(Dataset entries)
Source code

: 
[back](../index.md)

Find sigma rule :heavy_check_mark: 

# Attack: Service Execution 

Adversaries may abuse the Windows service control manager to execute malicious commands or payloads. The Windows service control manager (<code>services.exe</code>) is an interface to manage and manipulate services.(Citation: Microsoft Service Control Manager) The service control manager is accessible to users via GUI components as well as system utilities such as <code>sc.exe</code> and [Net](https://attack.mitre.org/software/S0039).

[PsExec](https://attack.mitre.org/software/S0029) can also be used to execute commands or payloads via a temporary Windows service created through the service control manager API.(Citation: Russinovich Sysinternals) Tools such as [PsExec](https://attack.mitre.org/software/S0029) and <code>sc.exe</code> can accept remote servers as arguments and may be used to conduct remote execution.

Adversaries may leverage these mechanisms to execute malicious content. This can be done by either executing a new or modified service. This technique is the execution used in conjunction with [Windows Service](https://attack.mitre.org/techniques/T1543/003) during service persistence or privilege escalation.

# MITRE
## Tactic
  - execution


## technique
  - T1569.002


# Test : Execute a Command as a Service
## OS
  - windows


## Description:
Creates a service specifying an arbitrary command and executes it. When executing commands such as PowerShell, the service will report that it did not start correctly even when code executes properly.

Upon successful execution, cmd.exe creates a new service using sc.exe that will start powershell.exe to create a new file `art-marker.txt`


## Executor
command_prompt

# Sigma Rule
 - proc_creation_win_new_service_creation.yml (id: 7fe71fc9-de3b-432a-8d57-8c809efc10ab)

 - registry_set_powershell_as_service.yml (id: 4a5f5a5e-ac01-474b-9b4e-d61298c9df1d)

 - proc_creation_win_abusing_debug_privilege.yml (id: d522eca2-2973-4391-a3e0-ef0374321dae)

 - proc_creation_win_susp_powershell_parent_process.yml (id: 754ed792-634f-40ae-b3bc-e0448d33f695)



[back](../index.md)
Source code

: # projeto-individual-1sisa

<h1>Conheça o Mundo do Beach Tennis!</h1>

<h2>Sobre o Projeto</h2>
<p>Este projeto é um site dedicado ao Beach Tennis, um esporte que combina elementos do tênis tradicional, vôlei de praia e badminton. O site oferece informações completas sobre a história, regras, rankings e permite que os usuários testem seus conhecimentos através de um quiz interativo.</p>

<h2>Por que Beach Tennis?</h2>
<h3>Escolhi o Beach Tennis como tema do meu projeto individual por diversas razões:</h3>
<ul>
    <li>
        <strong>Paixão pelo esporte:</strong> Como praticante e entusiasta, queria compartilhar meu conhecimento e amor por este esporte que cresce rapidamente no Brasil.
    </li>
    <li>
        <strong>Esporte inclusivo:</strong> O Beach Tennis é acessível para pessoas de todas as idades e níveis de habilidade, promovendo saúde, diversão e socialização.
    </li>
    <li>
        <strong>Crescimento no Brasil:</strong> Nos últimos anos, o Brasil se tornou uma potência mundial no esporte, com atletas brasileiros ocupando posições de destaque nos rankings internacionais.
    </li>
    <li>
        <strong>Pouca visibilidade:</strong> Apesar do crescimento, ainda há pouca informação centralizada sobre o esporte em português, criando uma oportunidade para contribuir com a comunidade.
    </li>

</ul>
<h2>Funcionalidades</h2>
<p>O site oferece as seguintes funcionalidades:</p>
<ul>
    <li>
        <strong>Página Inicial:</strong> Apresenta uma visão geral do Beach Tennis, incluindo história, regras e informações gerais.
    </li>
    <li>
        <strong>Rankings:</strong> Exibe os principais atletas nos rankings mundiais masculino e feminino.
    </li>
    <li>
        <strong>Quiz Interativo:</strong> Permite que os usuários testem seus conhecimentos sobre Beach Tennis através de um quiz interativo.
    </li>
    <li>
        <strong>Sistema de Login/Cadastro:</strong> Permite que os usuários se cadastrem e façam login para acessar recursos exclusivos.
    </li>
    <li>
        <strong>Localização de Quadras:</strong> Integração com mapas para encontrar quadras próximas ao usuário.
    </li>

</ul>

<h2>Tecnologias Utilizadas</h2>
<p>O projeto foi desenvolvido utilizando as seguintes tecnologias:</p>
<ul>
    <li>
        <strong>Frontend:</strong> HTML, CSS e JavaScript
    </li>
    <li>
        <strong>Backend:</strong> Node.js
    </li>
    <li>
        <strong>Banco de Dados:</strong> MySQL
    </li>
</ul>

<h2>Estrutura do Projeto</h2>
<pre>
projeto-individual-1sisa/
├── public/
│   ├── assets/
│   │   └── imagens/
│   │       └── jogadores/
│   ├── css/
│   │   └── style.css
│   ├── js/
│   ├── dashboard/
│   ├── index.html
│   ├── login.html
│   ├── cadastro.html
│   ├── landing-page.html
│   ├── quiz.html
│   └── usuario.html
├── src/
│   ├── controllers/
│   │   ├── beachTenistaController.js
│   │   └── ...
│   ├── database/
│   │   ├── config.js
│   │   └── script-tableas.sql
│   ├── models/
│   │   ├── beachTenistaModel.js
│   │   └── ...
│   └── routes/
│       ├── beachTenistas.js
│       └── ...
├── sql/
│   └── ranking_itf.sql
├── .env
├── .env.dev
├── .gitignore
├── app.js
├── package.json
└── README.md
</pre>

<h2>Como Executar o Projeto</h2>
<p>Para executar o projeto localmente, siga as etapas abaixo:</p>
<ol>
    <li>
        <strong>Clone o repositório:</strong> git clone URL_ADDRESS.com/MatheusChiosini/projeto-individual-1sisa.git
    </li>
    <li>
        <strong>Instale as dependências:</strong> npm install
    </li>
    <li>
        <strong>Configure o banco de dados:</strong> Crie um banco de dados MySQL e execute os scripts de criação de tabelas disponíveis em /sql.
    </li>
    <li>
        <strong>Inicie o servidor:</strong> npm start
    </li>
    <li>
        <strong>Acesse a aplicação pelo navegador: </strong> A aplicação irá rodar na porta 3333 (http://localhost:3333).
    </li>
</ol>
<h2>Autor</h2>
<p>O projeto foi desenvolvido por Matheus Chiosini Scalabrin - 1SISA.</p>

(Exercise description):
An exact copy of every record is what the answer must contain.

(Written answer):
Source code

: 
[back](../index.md)

Find sigma rule :heavy_check_mark: 

# Attack: Service Execution 

Adversaries may abuse the Windows service control manager to execute malicious commands or payloads. The Windows service control manager (<code>services.exe</code>) is an interface to manage and manipulate services.(Citation: Microsoft Service Control Manager) The service control manager is accessible to users via GUI components as well as system utilities such as <code>sc.exe</code> and [Net](https://attack.mitre.org/software/S0039).

[PsExec](https://attack.mitre.org/software/S0029) can also be used to execute commands or payloads via a temporary Windows service created through the service control manager API.(Citation: Russinovich Sysinternals) Tools such as [PsExec](https://attack.mitre.org/software/S0029) and <code>sc.exe</code> can accept remote servers as arguments and may be used to conduct remote execution.

Adversaries may leverage these mechanisms to execute malicious content. This can be done by either executing a new or modified service. This technique is the execution used in conjunction with [Windows Service](https://attack.mitre.org/techniques/T1543/003) during service persistence or privilege escalation.

# MITRE
## Tactic
  - execution


## technique
  - T1569.002


# Test : Execute a Command as a Service
## OS
  - windows


## Description:
Creates a service specifying an arbitrary command and executes it. When executing commands such as PowerShell, the service will report that it did not start correctly even when code executes properly.

Upon successful execution, cmd.exe creates a new service using sc.exe that will start powershell.exe to create a new file `art-marker.txt`


## Executor
command_prompt

# Sigma Rule
 - proc_creation_win_new_service_creation.yml (id: 7fe71fc9-de3b-432a-8d57-8c809efc10ab)

 - registry_set_powershell_as_service.yml (id: 4a5f5a5e-ac01-474b-9b4e-d61298c9df1d)

 - proc_creation_win_abusing_debug_privilege.yml (id: d522eca2-2973-4391-a3e0-ef0374321dae)

 - proc_creation_win_susp_powershell_parent_process.yml (id: 754ed792-634f-40ae-b3bc-e0448d33f695)



[back](../index.md)
Source code

: # projeto-individual-1sisa

<h1>Conheça o Mundo do Beach Tennis!</h1>

<h2>Sobre o Projeto</h2>
<p>Este projeto é um site dedicado ao Beach Tennis, um esporte que combina elementos do tênis tradicional, vôlei de praia e badminton. O site oferece informações completas sobre a história, regras, rankings e permite que os usuários testem seus conhecimentos através de um quiz interativo.</p>

<h2>Por que Beach Tennis?</h2>
<h3>Escolhi o Beach Tennis como tema do meu projeto individual por diversas razões:</h3>
<ul>
    <li>
        <strong>Paixão pelo esporte:</strong> Como praticante e entusiasta, queria compartilhar meu conhecimento e amor por este esporte que cresce rapidamente no Brasil.
    </li>
    <li>
        <strong>Esporte inclusivo:</strong> O Beach Tennis é acessível para pessoas de todas as idades e níveis de habilidade, promovendo saúde, diversão e socialização.
    </li>
    <li>
        <strong>Crescimento no Brasil:</strong> Nos últimos anos, o Brasil se tornou uma potência mundial no esporte, com atletas brasileiros ocupando posições de destaque nos rankings internacionais.
    </li>
    <li>
        <strong>Pouca visibilidade:</strong> Apesar do crescimento, ainda há pouca informação centralizada sobre o esporte em português, criando uma oportunidade para contribuir com a comunidade.
    </li>

</ul>
<h2>Funcionalidades</h2>
<p>O site oferece as seguintes funcionalidades:</p>
<ul>
    <li>
        <strong>Página Inicial:</strong> Apresenta uma visão geral do Beach Tennis, incluindo história, regras e informações gerais.
    </li>
    <li>
        <strong>Rankings:</strong> Exibe os principais atletas nos rankings mundiais masculino e feminino.
    </li>
    <li>
        <strong>Quiz Interativo:</strong> Permite que os usuários testem seus conhecimentos sobre Beach Tennis através de um quiz interativo.
    </li>
    <li>
        <strong>Sistema de Login/Cadastro:</strong> Permite que os usuários se cadastrem e façam login para acessar recursos exclusivos.
    </li>
    <li>
        <strong>Localização de Quadras:</strong> Integração com mapas para encontrar quadras próximas ao usuário.
    </li>

</ul>

<h2>Tecnologias Utilizadas</h2>
<p>O projeto foi desenvolvido utilizando as seguintes tecnologias:</p>
<ul>
    <li>
        <strong>Frontend:</strong> HTML, CSS e JavaScript
    </li>
    <li>
        <strong>Backend:</strong> Node.js
    </li>
    <li>
        <strong>Banco de Dados:</strong> MySQL
    </li>
</ul>

<h2>Estrutura do Projeto</h2>
<pre>
projeto-individual-1sisa/
├── public/
│   ├── assets/
│   │   └── imagens/
│   │       └── jogadores/
│   ├── css/
│   │   └── style.css
│   ├── js/
│   ├── dashboard/
│   ├── index.html
│   ├── login.html
│   ├── cadastro.html
│   ├── landing-page.html
│   ├── quiz.html
│   └── usuario.html
├── src/
│   ├── controllers/
│   │   ├── beachTenistaController.js
│   │   └── ...
│   ├── database/
│   │   ├── config.js
│   │   └── script-tableas.sql
│   ├── models/
│   │   ├── beachTenistaModel.js
│   │   └── ...
│   └── routes/
│       ├── beachTenistas.js
│       └── ...
├── sql/
│   └── ranking_itf.sql
├── .env
├── .env.dev
├── .gitignore
├── app.js
├── package.json
└── README.md
</pre>

<h2>Como Executar o Projeto</h2>
<p>Para executar o projeto localmente, siga as etapas abaixo:</p>
<ol>
    <li>
        <strong>Clone o repositório:</strong> git clone URL_ADDRESS.com/MatheusChiosini/projeto-individual-1sisa.git
    </li>
    <li>
        <strong>Instale as dependências:</strong> npm install
    </li>
    <li>
        <strong>Configure o banco de dados:</strong> Crie um banco de dados MySQL e execute os scripts de criação de tabelas disponíveis em /sql.
    </li>
    <li>
        <strong>Inicie o servidor:</strong> npm start
    </li>
    <li>
        <strong>Acesse a aplicação pelo navegador: </strong> A aplicação irá rodar na porta 3333 (http://localhost:3333).
    </li>
</ol>
<h2>Autor</h2>
<p>O projeto foi desenvolvido por Matheus Chiosini Scalabrin - 1SISA.</p>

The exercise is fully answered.